START Data shown

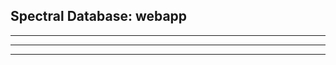 Spectral Database: webapp
-------------------

-------------------

-------------------	

-------------------
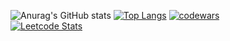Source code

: ![Anurag's GitHub stats](https://github-readme-stats.vercel.app/api?username=natakers&count_private=true&show_icons=true&theme=vue)
[![Top Langs](https://github-readme-stats.vercel.app/api/top-langs/?username=natakers&layout=compact)](https://github.com/anuraghazra/github-readme-stats)
[![codewars](https://www.codewars.com/users/natakers/badges/large)](https://www.codewars.com/users/natakers)   
[![Leetcode Stats](https://leetcard.jacoblin.cool/NataliaKers)](https://leetcode.com/NataliaKers)
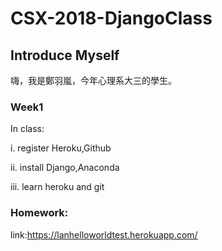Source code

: # CSX-2018-DjangoClass

## Introduce Myself
嗨，我是鄭羽嵐，今年心理系大三的學生。

### Week1

In class:


i. register Heroku,Github

ii. install Django,Anaconda

iii. learn heroku and git

### Homework:

link:https://lanhelloworldtest.herokuapp.com/
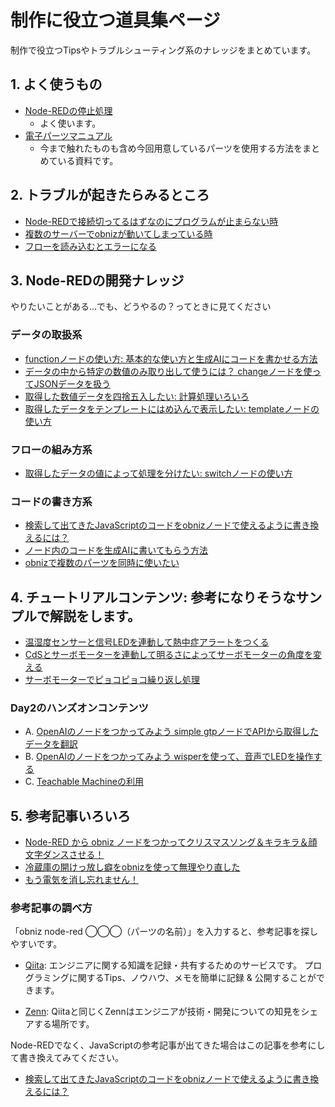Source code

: # 制作に役立つ道具集ページ

制作で役立つTipsやトラブルシューティング系のナレッジをまとめています。

## 1. よく使うもの

- [Node-REDの停止処理](https://qiita.com/n0bisuke/items/28d44edc290a0dddc8b0)
    - よく使います。
- [電子パーツマニュアル](./parts-manual/)
    - 今まで触れたものも含め今回用意しているパーツを使用する方法をまとめている資料です。

## 2. トラブルが起きたらみるところ

- [Node-REDで接続切ってるはずなのにプログラムが止まらない時](https://qiita.com/n0bisuke/items/ef82c303f98d62ae9cf4)
- [複数のサーバーでobnizが動いてしまっている時](https://qiita.com/n0bisuke/items/34c8389e371bd5d2f7f5)
- [フローを読み込むとエラーになる](./trouble-node-install.md)

## 3. Node-REDの開発ナレッジ

やりたいことがある...でも、どうやるの？ってときに見てください

### データの取扱系

- [functionノードの使い方: 基本的な使い方と生成AIにコードを書かせる方法](./function-node.md)
- [データの中から特定の数値のみ取り出して使うには？ changeノードを使ってJSONデータを扱う](./json-data.md)
- [取得した数値データを四捨五入したい: 計算処理いろいろ](./math-data.md)
- [取得したデータをテンプレートにはめ込んで表示したい: templateノードの使い方](../DAY1/dev_lesson/lesson02-node-red-basic/01_node-red-corenode.md#3-template%E3%83%8E%E3%83%BC%E3%83%89)

### フローの組み方系
- [取得したデータの値によって処理を分けたい: switchノードの使い方](../DAY1/dev_lesson/lesson02-node-red-basic/01_node-red-corenode.md#2-changeノードとswitchノード)

### コードの書き方系
- [検索して出てきたJavaScriptのコードをobnizノードで使えるように書き換えるには？](https://qiita.com/n0bisuke/items/ce783af305588664a6bc)
- [ノード内のコードを生成AIに書いてもらう方法]()
- [obnizで複数のパーツを同時に使いたい](./obniz-multiple-parts.md)

## 4. チュートリアルコンテンツ: 参考になりそうなサンプルで解説をします。
- [温湿度センサーと信号LEDを連動して熱中症アラートをつくる](./tutorials/01_temp_led.md)
- [CdSとサーボモーターを連動して明るさによってサーボモーターの角度を変える](./tutorials/02_servo_cds.md)
- [サーボモーターでピョコピョコ繰り返し処理](./tutorials/03_servo-pyokopyoko.md)

### Day2のハンズオンコンテンツ
- A. [OpenAIのノードをつかってみよう simple gtpノードでAPIから取得したデータを翻訳](/DAY2/dev_lesson/lesson03-handson/a_openai-node-gtp.md)
- B. [OpenAIのノードをつかってみよう wisperを使って、音声でLEDを操作する](/DAY2/dev_lesson/lesson03-handson/a_openai-node-wisper.md)
- C. [Teachable Machineの利用](/DAY2/dev_lesson/lesson03-handson/c_teachable-machine.md)

## 5. 参考記事いろいろ

- [Node-RED から obniz ノードをつかってクリスマスソング＆キラキラ＆顔文字ダンスさせる！](https://qiita.com/tseigo/items/56c78be82b6276825ca6)
- [冷蔵庫の開けっ放し癖をobnizを使って無理やり直した](https://qiita.com/Yuki-Tamura-85/items/b4caf99e0f356a691b58)
- [もう電気を消し忘れません！](https://qiita.com/Ichiros_malt/items/bff24b1c964e854be9ec)

### 参考記事の調べ方

「obniz node-red ◯◯◯（パーツの名前）」を入力すると、参考記事を探しやすいです。

- [Qiita](https://qiita.com/): エンジニアに関する知識を記録・共有するためのサービスです。 プログラミングに関するTips、ノウハウ、メモを簡単に記録 & 公開することができます。

- [Zenn](https://zenn.dev/): Qiitaと同じくZennはエンジニアが技術・開発についての知見をシェアする場所です。

Node-REDでなく、JavaScriptの参考記事が出てきた場合はこの記事を参考にして書き換えてみてください。

- [検索して出てきたJavaScriptのコードをobnizノードで使えるように書き換えるには？](https://qiita.com/n0bisuke/items/ce783af305588664a6bc)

END Data shown

Aim of the exercise: Write the records out again exactly as shown above, keeping no pictures.

Result for this exercise:
 Spectral Database: webapp
-------------------

-------------------

-------------------	

-------------------
Source code

: ![Anurag's GitHub stats](https://github-readme-stats.vercel.app/api?username=natakers&count_private=true&show_icons=true&theme=vue)
[![Top Langs](https://github-readme-stats.vercel.app/api/top-langs/?username=natakers&layout=compact)](https://github.com/anuraghazra/github-readme-stats)
[![codewars](https://www.codewars.com/users/natakers/badges/large)](https://www.codewars.com/users/natakers)   
[![Leetcode Stats](https://leetcard.jacoblin.cool/NataliaKers)](https://leetcode.com/NataliaKers)
Source code

: # CSX-2018-DjangoClass

## Introduce Myself
嗨，我是鄭羽嵐，今年心理系大三的學生。

### Week1

In class:


i. register Heroku,Github

ii. install Django,Anaconda

iii. learn heroku and git

### Homework:

link:https://lanhelloworldtest.herokuapp.com/
Source code

: # 制作に役立つ道具集ページ

制作で役立つTipsやトラブルシューティング系のナレッジをまとめています。

## 1. よく使うもの

- [Node-REDの停止処理](https://qiita.com/n0bisuke/items/28d44edc290a0dddc8b0)
    - よく使います。
- [電子パーツマニュアル](./parts-manual/)
    - 今まで触れたものも含め今回用意しているパーツを使用する方法をまとめている資料です。

## 2. トラブルが起きたらみるところ

- [Node-REDで接続切ってるはずなのにプログラムが止まらない時](https://qiita.com/n0bisuke/items/ef82c303f98d62ae9cf4)
- [複数のサーバーでobnizが動いてしまっている時](https://qiita.com/n0bisuke/items/34c8389e371bd5d2f7f5)
- [フローを読み込むとエラーになる](./trouble-node-install.md)

## 3. Node-REDの開発ナレッジ

やりたいことがある...でも、どうやるの？ってときに見てください

### データの取扱系

- [functionノードの使い方: 基本的な使い方と生成AIにコードを書かせる方法](./function-node.md)
- [データの中から特定の数値のみ取り出して使うには？ changeノードを使ってJSONデータを扱う](./json-data.md)
- [取得した数値データを四捨五入したい: 計算処理いろいろ](./math-data.md)
- [取得したデータをテンプレートにはめ込んで表示したい: templateノードの使い方](../DAY1/dev_lesson/lesson02-node-red-basic/01_node-red-corenode.md#3-template%E3%83%8E%E3%83%BC%E3%83%89)

### フローの組み方系
- [取得したデータの値によって処理を分けたい: switchノードの使い方](../DAY1/dev_lesson/lesson02-node-red-basic/01_node-red-corenode.md#2-changeノードとswitchノード)

### コードの書き方系
- [検索して出てきたJavaScriptのコードをobnizノードで使えるように書き換えるには？](https://qiita.com/n0bisuke/items/ce783af305588664a6bc)
- [ノード内のコードを生成AIに書いてもらう方法]()
- [obnizで複数のパーツを同時に使いたい](./obniz-multiple-parts.md)

## 4. チュートリアルコンテンツ: 参考になりそうなサンプルで解説をします。
- [温湿度センサーと信号LEDを連動して熱中症アラートをつくる](./tutorials/01_temp_led.md)
- [CdSとサーボモーターを連動して明るさによってサーボモーターの角度を変える](./tutorials/02_servo_cds.md)
- [サーボモーターでピョコピョコ繰り返し処理](./tutorials/03_servo-pyokopyoko.md)

### Day2のハンズオンコンテンツ
- A. [OpenAIのノードをつかってみよう simple gtpノードでAPIから取得したデータを翻訳](/DAY2/dev_lesson/lesson03-handson/a_openai-node-gtp.md)
- B. [OpenAIのノードをつかってみよう wisperを使って、音声でLEDを操作する](/DAY2/dev_lesson/lesson03-handson/a_openai-node-wisper.md)
- C. [Teachable Machineの利用](/DAY2/dev_lesson/lesson03-handson/c_teachable-machine.md)

## 5. 参考記事いろいろ

- [Node-RED から obniz ノードをつかってクリスマスソング＆キラキラ＆顔文字ダンスさせる！](https://qiita.com/tseigo/items/56c78be82b6276825ca6)
- [冷蔵庫の開けっ放し癖をobnizを使って無理やり直した](https://qiita.com/Yuki-Tamura-85/items/b4caf99e0f356a691b58)
- [もう電気を消し忘れません！](https://qiita.com/Ichiros_malt/items/bff24b1c964e854be9ec)

### 参考記事の調べ方

「obniz node-red ◯◯◯（パーツの名前）」を入力すると、参考記事を探しやすいです。

- [Qiita](https://qiita.com/): エンジニアに関する知識を記録・共有するためのサービスです。 プログラミングに関するTips、ノウハウ、メモを簡単に記録 & 公開することができます。

- [Zenn](https://zenn.dev/): Qiitaと同じくZennはエンジニアが技術・開発についての知見をシェアする場所です。

Node-REDでなく、JavaScriptの参考記事が出てきた場合はこの記事を参考にして書き換えてみてください。

- [検索して出てきたJavaScriptのコードをobnizノードで使えるように書き換えるには？](https://qiita.com/n0bisuke/items/ce783af305588664a6bc)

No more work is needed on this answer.